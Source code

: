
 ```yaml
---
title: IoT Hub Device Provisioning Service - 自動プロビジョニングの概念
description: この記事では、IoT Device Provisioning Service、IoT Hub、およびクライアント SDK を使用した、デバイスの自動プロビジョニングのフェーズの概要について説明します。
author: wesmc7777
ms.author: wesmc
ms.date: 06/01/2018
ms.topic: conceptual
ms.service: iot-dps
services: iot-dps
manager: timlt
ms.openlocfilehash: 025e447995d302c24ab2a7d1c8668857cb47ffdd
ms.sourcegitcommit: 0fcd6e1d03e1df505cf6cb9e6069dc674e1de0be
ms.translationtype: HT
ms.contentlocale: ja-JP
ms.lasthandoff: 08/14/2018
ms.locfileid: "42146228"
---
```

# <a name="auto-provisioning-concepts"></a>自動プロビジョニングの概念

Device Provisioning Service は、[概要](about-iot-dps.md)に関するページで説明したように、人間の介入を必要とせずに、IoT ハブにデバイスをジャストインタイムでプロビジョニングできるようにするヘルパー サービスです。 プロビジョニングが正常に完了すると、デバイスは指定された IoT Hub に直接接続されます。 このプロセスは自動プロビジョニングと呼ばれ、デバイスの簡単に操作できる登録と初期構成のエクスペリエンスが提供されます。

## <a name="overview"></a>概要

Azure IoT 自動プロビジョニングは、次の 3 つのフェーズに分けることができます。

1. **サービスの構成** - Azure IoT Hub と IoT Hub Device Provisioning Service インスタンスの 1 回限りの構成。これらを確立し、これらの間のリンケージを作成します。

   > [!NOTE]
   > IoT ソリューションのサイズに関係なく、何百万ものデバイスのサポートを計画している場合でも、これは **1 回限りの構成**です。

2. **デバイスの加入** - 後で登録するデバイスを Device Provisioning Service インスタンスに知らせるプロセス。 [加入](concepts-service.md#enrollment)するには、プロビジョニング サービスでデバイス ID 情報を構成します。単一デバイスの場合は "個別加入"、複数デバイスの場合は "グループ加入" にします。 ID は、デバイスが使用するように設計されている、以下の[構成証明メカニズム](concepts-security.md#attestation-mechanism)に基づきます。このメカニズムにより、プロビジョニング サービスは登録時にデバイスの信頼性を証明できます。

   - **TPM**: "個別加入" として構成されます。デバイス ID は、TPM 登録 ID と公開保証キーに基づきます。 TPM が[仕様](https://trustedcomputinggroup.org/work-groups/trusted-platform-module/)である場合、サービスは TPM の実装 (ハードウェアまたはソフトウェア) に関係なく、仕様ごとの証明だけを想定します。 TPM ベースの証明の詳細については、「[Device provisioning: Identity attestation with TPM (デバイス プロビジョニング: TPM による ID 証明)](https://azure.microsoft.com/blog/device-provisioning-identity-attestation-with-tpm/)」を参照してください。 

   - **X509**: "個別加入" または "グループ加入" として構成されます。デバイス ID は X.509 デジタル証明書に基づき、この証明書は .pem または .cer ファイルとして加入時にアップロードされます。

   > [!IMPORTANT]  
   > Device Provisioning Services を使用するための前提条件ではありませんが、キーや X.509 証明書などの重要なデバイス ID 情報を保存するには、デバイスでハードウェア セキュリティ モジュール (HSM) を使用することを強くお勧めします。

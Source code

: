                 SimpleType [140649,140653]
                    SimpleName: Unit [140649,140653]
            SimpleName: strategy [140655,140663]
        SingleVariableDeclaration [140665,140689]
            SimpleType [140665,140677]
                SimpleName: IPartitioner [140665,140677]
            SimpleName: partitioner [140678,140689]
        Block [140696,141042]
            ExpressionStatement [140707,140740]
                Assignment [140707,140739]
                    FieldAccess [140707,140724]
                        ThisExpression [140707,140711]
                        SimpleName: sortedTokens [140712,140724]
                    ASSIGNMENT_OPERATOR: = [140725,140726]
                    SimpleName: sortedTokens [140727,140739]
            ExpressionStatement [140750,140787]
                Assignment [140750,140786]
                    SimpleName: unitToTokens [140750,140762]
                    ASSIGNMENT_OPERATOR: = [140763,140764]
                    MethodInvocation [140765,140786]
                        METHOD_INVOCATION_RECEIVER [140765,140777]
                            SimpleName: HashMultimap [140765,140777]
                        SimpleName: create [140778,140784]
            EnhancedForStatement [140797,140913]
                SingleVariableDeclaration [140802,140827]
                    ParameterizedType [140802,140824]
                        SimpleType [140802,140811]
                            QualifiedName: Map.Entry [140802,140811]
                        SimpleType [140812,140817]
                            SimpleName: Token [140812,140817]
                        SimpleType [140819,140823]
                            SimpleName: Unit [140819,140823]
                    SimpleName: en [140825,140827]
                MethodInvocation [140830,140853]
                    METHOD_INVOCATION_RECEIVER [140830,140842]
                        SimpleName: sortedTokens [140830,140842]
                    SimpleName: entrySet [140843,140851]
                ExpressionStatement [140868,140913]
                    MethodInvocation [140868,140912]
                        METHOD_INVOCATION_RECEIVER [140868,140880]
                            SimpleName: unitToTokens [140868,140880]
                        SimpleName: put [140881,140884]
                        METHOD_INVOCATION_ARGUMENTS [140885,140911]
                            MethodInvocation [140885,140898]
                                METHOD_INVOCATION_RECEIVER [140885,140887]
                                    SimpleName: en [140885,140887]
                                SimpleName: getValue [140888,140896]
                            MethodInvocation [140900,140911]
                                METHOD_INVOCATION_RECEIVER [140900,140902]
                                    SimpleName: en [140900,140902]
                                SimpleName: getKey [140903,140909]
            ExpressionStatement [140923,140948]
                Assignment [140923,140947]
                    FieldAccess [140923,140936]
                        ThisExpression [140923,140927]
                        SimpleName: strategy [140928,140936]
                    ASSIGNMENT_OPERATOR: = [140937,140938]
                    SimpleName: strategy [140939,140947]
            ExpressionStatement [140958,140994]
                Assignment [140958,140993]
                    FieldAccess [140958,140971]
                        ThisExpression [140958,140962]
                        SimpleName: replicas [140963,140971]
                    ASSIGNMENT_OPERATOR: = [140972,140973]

- _TASK DIRECTIONS_: What is needed here is a word-for-word copy of the whole listing.

- _ANSWER TO THIS TASK_:
Source code

:
 ```yaml
---
title: IoT Hub Device Provisioning Service - 自動プロビジョニングの概念
description: この記事では、IoT Device Provisioning Service、IoT Hub、およびクライアント SDK を使用した、デバイスの自動プロビジョニングのフェーズの概要について説明します。
author: wesmc7777
ms.author: wesmc
ms.date: 06/01/2018
ms.topic: conceptual
ms.service: iot-dps
services: iot-dps
manager: timlt
ms.openlocfilehash: 025e447995d302c24ab2a7d1c8668857cb47ffdd
ms.sourcegitcommit: 0fcd6e1d03e1df505cf6cb9e6069dc674e1de0be
ms.translationtype: HT
ms.contentlocale: ja-JP
ms.lasthandoff: 08/14/2018
ms.locfileid: "42146228"
---
```

# <a name="auto-provisioning-concepts"></a>自動プロビジョニングの概念

Device Provisioning Service は、[概要](about-iot-dps.md)に関するページで説明したように、人間の介入を必要とせずに、IoT ハブにデバイスをジャストインタイムでプロビジョニングできるようにするヘルパー サービスです。 プロビジョニングが正常に完了すると、デバイスは指定された IoT Hub に直接接続されます。 このプロセスは自動プロビジョニングと呼ばれ、デバイスの簡単に操作できる登録と初期構成のエクスペリエンスが提供されます。

## <a name="overview"></a>概要

Azure IoT 自動プロビジョニングは、次の 3 つのフェーズに分けることができます。

1. **サービスの構成** - Azure IoT Hub と IoT Hub Device Provisioning Service インスタンスの 1 回限りの構成。これらを確立し、これらの間のリンケージを作成します。

   > [!NOTE]
   > IoT ソリューションのサイズに関係なく、何百万ものデバイスのサポートを計画している場合でも、これは **1 回限りの構成**です。

2. **デバイスの加入** - 後で登録するデバイスを Device Provisioning Service インスタンスに知らせるプロセス。 [加入](concepts-service.md#enrollment)するには、プロビジョニング サービスでデバイス ID 情報を構成します。単一デバイスの場合は "個別加入"、複数デバイスの場合は "グループ加入" にします。 ID は、デバイスが使用するように設計されている、以下の[構成証明メカニズム](concepts-security.md#attestation-mechanism)に基づきます。このメカニズムにより、プロビジョニング サービスは登録時にデバイスの信頼性を証明できます。

   - **TPM**: "個別加入" として構成されます。デバイス ID は、TPM 登録 ID と公開保証キーに基づきます。 TPM が[仕様](https://trustedcomputinggroup.org/work-groups/trusted-platform-module/)である場合、サービスは TPM の実装 (ハードウェアまたはソフトウェア) に関係なく、仕様ごとの証明だけを想定します。 TPM ベースの証明の詳細については、「[Device provisioning: Identity attestation with TPM (デバイス プロビジョニング: TPM による ID 証明)](https://azure.microsoft.com/blog/device-provisioning-identity-attestation-with-tpm/)」を参照してください。 

   - **X509**: "個別加入" または "グループ加入" として構成されます。デバイス ID は X.509 デジタル証明書に基づき、この証明書は .pem または .cer ファイルとして加入時にアップロードされます。

   > [!IMPORTANT]  
   > Device Provisioning Services を使用するための前提条件ではありませんが、キーや X.509 証明書などの重要なデバイス ID 情報を保存するには、デバイスでハードウェア セキュリティ モジュール (HSM) を使用することを強くお勧めします。

Source code

:                 SimpleType [140649,140653]
                    SimpleName: Unit [140649,140653]
            SimpleName: strategy [140655,140663]
        SingleVariableDeclaration [140665,140689]
            SimpleType [140665,140677]
                SimpleName: IPartitioner [140665,140677]
            SimpleName: partitioner [140678,140689]
        Block [140696,141042]
            ExpressionStatement [140707,140740]
                Assignment [140707,140739]
                    FieldAccess [140707,140724]
                        ThisExpression [140707,140711]
                        SimpleName: sortedTokens [140712,140724]
                    ASSIGNMENT_OPERATOR: = [140725,140726]
                    SimpleName: sortedTokens [140727,140739]
            ExpressionStatement [140750,140787]
                Assignment [140750,140786]
                    SimpleName: unitToTokens [140750,140762]
                    ASSIGNMENT_OPERATOR: = [140763,140764]
                    MethodInvocation [140765,140786]
                        METHOD_INVOCATION_RECEIVER [140765,140777]
                            SimpleName: HashMultimap [140765,140777]
                        SimpleName: create [140778,140784]
            EnhancedForStatement [140797,140913]
                SingleVariableDeclaration [140802,140827]
                    ParameterizedType [140802,140824]
                        SimpleType [140802,140811]
                            QualifiedName: Map.Entry [140802,140811]
                        SimpleType [140812,140817]
                            SimpleName: Token [140812,140817]
                        SimpleType [140819,140823]
                            SimpleName: Unit [140819,140823]
                    SimpleName: en [140825,140827]
                MethodInvocation [140830,140853]
                    METHOD_INVOCATION_RECEIVER [140830,140842]
                        SimpleName: sortedTokens [140830,140842]
                    SimpleName: entrySet [140843,140851]
                ExpressionStatement [140868,140913]
                    MethodInvocation [140868,140912]
                        METHOD_INVOCATION_RECEIVER [140868,140880]
                            SimpleName: unitToTokens [140868,140880]
                        SimpleName: put [140881,140884]
                        METHOD_INVOCATION_ARGUMENTS [140885,140911]
                            MethodInvocation [140885,140898]
                                METHOD_INVOCATION_RECEIVER [140885,140887]
                                    SimpleName: en [140885,140887]
                                SimpleName: getValue [140888,140896]
                            MethodInvocation [140900,140911]
                                METHOD_INVOCATION_RECEIVER [140900,140902]
                                    SimpleName: en [140900,140902]
                                SimpleName: getKey [140903,140909]
            ExpressionStatement [140923,140948]
                Assignment [140923,140947]
                    FieldAccess [140923,140936]
                        ThisExpression [140923,140927]
                        SimpleName: strategy [140928,140936]
                    ASSIGNMENT_OPERATOR: = [140937,140938]
                    SimpleName: strategy [140939,140947]
            ExpressionStatement [140958,140994]
                Assignment [140958,140993]
                    FieldAccess [140958,140971]
                        ThisExpression [140958,140962]
                        SimpleName: replicas [140963,140971]
                    ASSIGNMENT_OPERATOR: = [140972,140973]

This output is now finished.